Uniphar, the Irish pharmaceuticals wholesaler and healthcare services group chaired by Maurice Pratt, plans to double its earnings over the next five years to nearly €100 million after a planned stock market flotation next month.
The company confirmed on Monday that it would be seeking to raise €150 million in an initial public offering (IPO) and list on the junior Dublin and London markets.
The Irish Times reported the figure in April as the company had begun to market the IPO with its advisers in Davy and Royal Bank of Canada.
Uniphar, formed in 1994 through the merger of United Pharmacists Co-op and Allied Pharmaceutical Distributors, will use some of the IPO proceeds to pay the up-front consideration and related costs to complete the purchase of Durbin, a specialist supplier of pharmaceuticals with offices in the UK and the US. A spokesman for the firm declined to give financial details on the deal.
The cash will also be used for further bolt-on acquisitions, capital expenditure and working capital for growth of the enlarged group, to reduce the group’s debt burden and pay IPO expenses.
Uniphar made over two-thirds of its €46.3 million of earnings before interest, tax, depreciation and amortisation (ebitda) last year from its two growth divisions.
These are commercial and clinical, which helps pharmaceutical companies and medical device manufacturers with marketing and distribution, and product access, which sources and supplies unlicensed medicines for retail and hospital pharmacy customers and manages the release of speciality medicines for drug-makers to approved patients.
Global provider
Chief executive Ger Rabbette said the group had "transformed" over the past five years, and was "poised to become a truly global provider of integrated solutions with a strong focus on speciality pharmaceuticals and innovative medtech portfolios while maintaining our leading supply chain and retail position in the Irish market".
Last year Uniphar reported revenues of € 1.55 billion. It employs over 2,000 people.
Mr Pratt told the company’s 500-plus existing shareholders, mainly independent community pharmacists, last December that the group had more than doubled its ebitda in 2018, following over €150 million of acquisitions since 2012.
In the second half of last year Uniphar completed the purchase of the healthcare distribution unit of construction-to-property investment company Sisk Group in a deal involving cash payments of up to €65 million over a two-year period and the transfer of a 15 per cent stake in the business.

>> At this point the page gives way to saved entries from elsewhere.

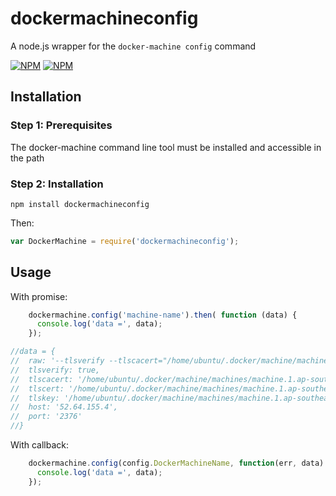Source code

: # dockermachineconfig
A node.js wrapper for the `docker-machine config` command


[![NPM](https://nodei.co/npm/dockermachineconfig.png?downloads=true&downloadRank=true)](https://nodei.co/npm/dockermachineconfig/)
[![NPM](https://nodei.co/npm-dl/dockermachineconfig.png?months=6&height=3)](https://nodei.co/npm/dockermachineconfig/)

## Installation

### Step 1: Prerequisites

The docker-machine command line tool must be installed and accessible in the path

### Step 2: Installation
    
    npm install dockermachineconfig
    
Then:

```js
var DockerMachine = require('dockermachineconfig');
```


## Usage

With promise:
```js
    dockermachine.config('machine-name').then( function (data) {
      console.log('data =', data);
    });

//data = {
//  raw: '--tlsverify --tlscacert="/home/ubuntu/.docker/machine/machines/machine.1.ap-southeast-2.1.0.0.4a/ca.pem" --tlscert="/home/ubuntu/.docker/machine/machines/machine.1.ap-southeast-2.1.0.0.4a/cert.pem" --tlskey="/home/ubuntu/.docker/machine/machines/machine.1.ap-southeast-2.1.0.0.4a/key.pem" -H=tcp://52.64.155.4:2376',
//  tlsverify: true,
//  tlscacert: '/home/ubuntu/.docker/machine/machines/machine.1.ap-southeast-2.1.0.0.4a/ca.pem',
//  tlscert: '/home/ubuntu/.docker/machine/machines/machine.1.ap-southeast-2.1.0.0.4a/cert.pem',
//  tlskey: '/home/ubuntu/.docker/machine/machines/machine.1.ap-southeast-2.1.0.0.4a/key.pem',
//  host: '52.64.155.4',
//  port: '2376'
//}


```

With callback:
```js
    dockermachine.config(config.DockerMachineName, function(err, data) {
      console.log('data =', data);
    });

```

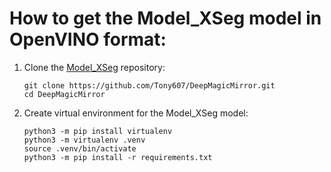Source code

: # How to get the Model_XSeg model in OpenVINO format:
1. Clone the [Model_XSeg](https://github.com/iperov/DeepFaceLab/tree/master/models/Model_XSeg) repository: 
    ```shell
    git clone https://github.com/Tony607/DeepMagicMirror.git
    cd DeepMagicMirror
    ```

2. Create virtual environment for the Model_XSeg model:
    ```shell
    python3 -m pip install virtualenv
    python3 -m virtualenv .venv
    source .venv/bin/activate
    python3 -m pip install -r requirements.txt
    
    ```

Uniphar invested heavily in retail before the financial crisis. It was forced to take a €98 million writedown on its investment in scores of pharmacies in 2008.
Mr Pratt, the former head of Tesco in Ireland and drinks maker C&C Group, came on board as group chairman a decade ago, with Ger Rabbette being hired as chief executive the following year.
Restructuring
An IPO will complete a significant turnaround since 2010, when a series of cuts by the HSE to the prices it was prepared to pay for medicines hit the company and led to large-scale restructuring.
In 2013, it acquired Cahill May Roberts in Ireland, which gave it the scale to compete and absorb the HSE-imposed cuts.
The following year Uniphar started to diversify into higher-margin commercial services.
The company also began moving outside Ireland, expanding into Britain in 2015 and into the Benelux region in February of last year.